Leadbeater criticised for removing ‘ultimate safeguard’ from her assisted suicide Bill

Support for Kim Leadbeater’s dangerous assisted suicide Bill is eroding, after she scrapped a measure she had repeatedly described as the ‘ultimate safeguard’.

The MP for Spen Valley had said a High Court judge would need to approve a person’s request to be killed. After being told such plans were unworkable, she has now proposed downgrading it to a panel, which would include a social worker and a psychiatrist.

A committee of MPs is currently in the process of considering amendments to the Bill, with 300 changes already proposed and more expected. The House of Commons will have another opportunity to vote down the Bill within the next few months. In its current form, it would allow terminally ill patients in England and Wales who have less than six months to live to receive help to kill themselves.

Safeguards dropped

Conservative MP Danny Kruger, who is on the Committee, said: “Approval by the High Court – the key safeguard used to sell the Assisted Suicide Bill to MPs – has been dropped. Instead, we have a panel, NOT including a judge, of people committed to the process, sitting in private, without hearing arguments from the other side. A disgrace.”
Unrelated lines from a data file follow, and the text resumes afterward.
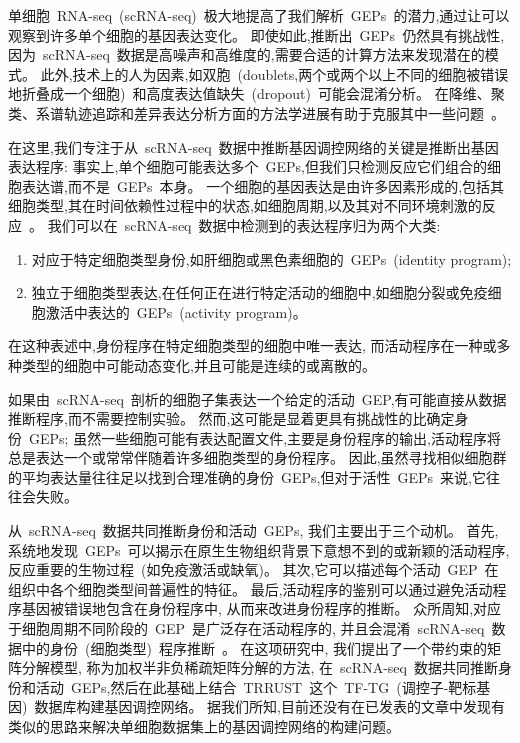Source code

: 单细胞~RNA-seq~(scRNA-seq)~极大地提高了我们解析~GEPs~的潜力,通过让可以观察到许多单个细胞的基因表达变化。
即使如此,推断出~GEPs~仍然具有挑战性,
因为~scRNA-seq~数据是高噪声和高维度的,需要合适的计算方法来发现潜在的模式。
此外,技术上的人为因素,如双胞~(doublets,两个或两个以上不同的细胞被错误地折叠成一个细胞)~和高度表达值缺失~(dropout)~可能会混淆分析。
在降维、聚类、系谱轨迹追踪和差异表达分析方面的方法学进展有助于克服其中一些问题~\cite{amir2013visne,kharchenko2014bayesian,satija2015spatial,trapnell2014dynamics}。

在这里,我们专注于从~scRNA-seq~数据中推断基因调控网络的关键是推断出基因表达程序:
事实上,单个细胞可能表达多个~GEPs,但我们只检测反应它们组合的细胞表达谱,而不是~GEPs~本身。
一个细胞的基因表达是由许多因素形成的,包括其细胞类型,其在时间依赖性过程中的状态,如细胞周期,以及其对不同环境刺激的反应~\cite{wagner2016revealing}。
我们可以在~scRNA-seq~数据中检测到的表达程序归为两个大类:
\begin{enumerate}
    \item 对应于特定细胞类型身份,如肝细胞或黑色素细胞的~GEPs~(identity program);
    \item 独立于细胞类型表达,在任何正在进行特定活动的细胞中,如细胞分裂或免疫细胞激活中表达的~GEPs~(activity program)。
\end{enumerate}
在这种表述中,身份程序在特定细胞类型的细胞中唯一表达,
而活动程序在一种或多种类型的细胞中可能动态变化,并且可能是连续的或离散的。

如果由~scRNA-seq~剖析的细胞子集表达一个给定的活动~GEP,有可能直接从数据推断程序,而不需要控制实验。
然而,这可能是显着更具有挑战性的比确定身份~GEPs;
虽然一些细胞可能有表达配置文件,主要是身份程序的输出,活动程序将总是表达一个或常常伴随着许多细胞类型的身份程序。
因此,虽然寻找相似细胞群的平均表达量往往足以找到合理准确的身份~GEPs,但对于活性~GEPs~来说,它往往会失败。

从~scRNA-seq~数据共同推断身份和活动~GEPs, 我们主要出于三个动机。
首先,系统地发现~GEPs~可以揭示在原生生物组织背景下意想不到的或新颖的活动程序,
反应重要的生物过程~(如免疫激活或缺氧)。
其次,它可以描述每个活动~GEP~在组织中各个细胞类型间普遍性的特征。
最后,活动程序的鉴别可以通过避免活动程序基因被错误地包含在身份程序中, 从而来改进身份程序的推断。
众所周知,对应于细胞周期不同阶段的~GEP~是广泛存在活动程序的,
并且会混淆~scRNA-seq~数据中的身份~(细胞类型)~程序推断~\cite{scialdone2015computational,chen2017controlling}。
在这项研究中, 我们提出了一个带约束的矩阵分解模型, 称为加权半非负稀疏矩阵分解的方法,
在~scRNA-seq~数据共同推断身份和活动~GEPs,然后在此基础上结合~TRRUST~这个~TF-TG~(调控子-靶标基因)~数据库构建基因调控网络。
据我们所知,目前还没有在已发表的文章中发现有类似的思路来解决单细胞数据集上的基因调控网络的构建问题。

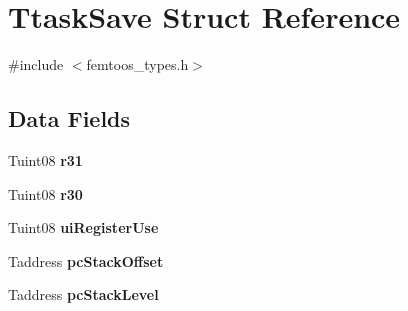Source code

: \hypertarget{struct_ttask_save}{\section{Ttask\-Save Struct Reference}
\label{struct_ttask_save}
}


{\ttfamily \#include $<$femtoos\-\_\-types.\-h$>$}

\subsection*{Data Fields}
\begin{DoxyCompactItemize}
\item 
\hypertarget{struct_ttask_save_a54ea05e0e4c7c1b0146d30fcbf7ae1e4}{Tuint08 {\bfseries r31}}\label{struct_ttask_save_a54ea05e0e4c7c1b0146d30fcbf7ae1e4}

\item 
\hypertarget{struct_ttask_save_a2ebaef46f74af2534781b41bc2d77dc0}{Tuint08 {\bfseries r30}}\label{struct_ttask_save_a2ebaef46f74af2534781b41bc2d77dc0}

\item 
\hypertarget{struct_ttask_save_abfb35c9c2b6dc1d49d32d64bcb20a39e}{Tuint08 {\bfseries ui\-Register\-Use}}\label{struct_ttask_save_abfb35c9c2b6dc1d49d32d64bcb20a39e}

\item 
\hypertarget{struct_ttask_save_aec8e6720833c7c112cecb3cc05fbe390}{Taddress {\bfseries pc\-Stack\-Offset}}\label{struct_ttask_save_aec8e6720833c7c112cecb3cc05fbe390}

\item 
\hypertarget{struct_ttask_save_a13b1aaff58a8b3a0ae39208c79ac7a83}{Taddress {\bfseries pc\-Stack\-Level}}\label{struct_ttask_save_a13b1aaff58a8b3a0ae39208c79ac7a83}

\end{DoxyCompactItemize}


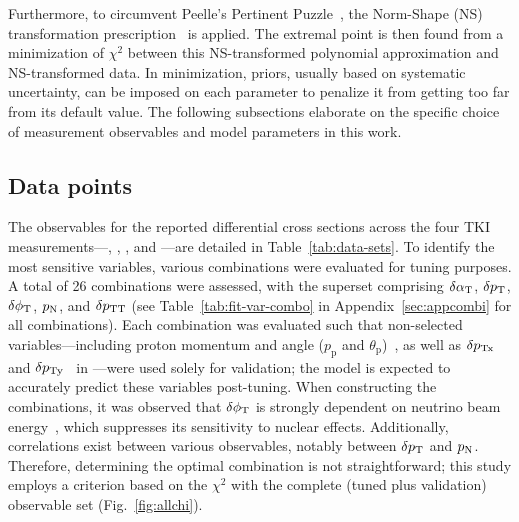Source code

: Furthermore, to circumvent Peelle's Pertinent Puzzle~\cite{PPP_FNL,Chakrani:2023htw}, the Norm-Shape (NS) transformation prescription~\cite{DAgostini:1993arp,Hanson:2005mrg} is applied. 
The extremal point is then found from a minimization of $\chi^2$ between this NS-transformed polynomial approximation and NS-transformed data. 
In minimization, priors, usually based on systematic uncertainty, can be imposed on each parameter to penalize it from getting too far from its default value. 
The following subsections elaborate on the specific choice of measurement observables and model parameters in this work.

\subsection{\label{sec:tuning-obs-choice} Data points}
The observables for the reported differential cross sections across the four TKI measurements---\ttkzpi, \ttkpip, \minzpi, and \minpiz---are detailed in Table~\ref{tab:data-sets}. 
To identify the most sensitive variables, various combinations were evaluated  for tuning purposes. 
A total of 26 combinations were assessed,  with the superset comprising $\delta\alpha_\textrm{T}$, $\delta p_\textrm{T}$, $\delta\phi_\textrm{T}$, $p_\textrm{N}$, and $\delta p_\textrm{TT}$ (see Table~\ref{tab:fit-var-combo} in Appendix~\ref{sec:appcombi} for all combinations). 
Each combination was evaluated such that non-selected variables---including proton momentum and angle ($p_\text{p}$ and $\theta_\text{p}$)~\cite{MINERvA:2018hba}, as well as $\delta p_\textrm{Tx}$ and $\delta p_\textrm{Ty}$~\cite{MINERvA:2019ope} in \minzpi---were used solely for validation; the model is expected to accurately predict these variables post-tuning. 
When constructing the combinations, it was observed that $\delta\phi_\textrm{T}$ is strongly dependent  on neutrino beam energy~\cite{Lu:2015tcr}, which suppresses its sensitivity to nuclear effects. 
Additionally, correlations exist between various observables, notably between $\delta p_\textrm{T}$ and $p_\textrm{N}$. 
Therefore, determining the optimal combination is not straightforward; this study employs a criterion based on  the $\chi^2$ with the complete (tuned plus validation) observable set (Fig.~\ref{fig:allchi}).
Florence Eshalomi, a Labour MP, wrote on X: “The key safeguard that was used to persuade MPs who raised valid questions about the bill has now been dropped. To say this is worrying is an understatement.”

Tim Farron, a Liberal Democrat MP, posted on social media: “Lots of MPs voted for the bill at 2nd reading in the expectation that there would be stronger safeguards added at committee stage… and yet we now see that even the weak safeguards that existed, are being dropped.”

Amendments

An amendment proposed by Liberal Democrat MP Tom Gordon seeks to extend the access to assisted suicide to those with 12 months to live, if the patient has a neurodegenerative illness.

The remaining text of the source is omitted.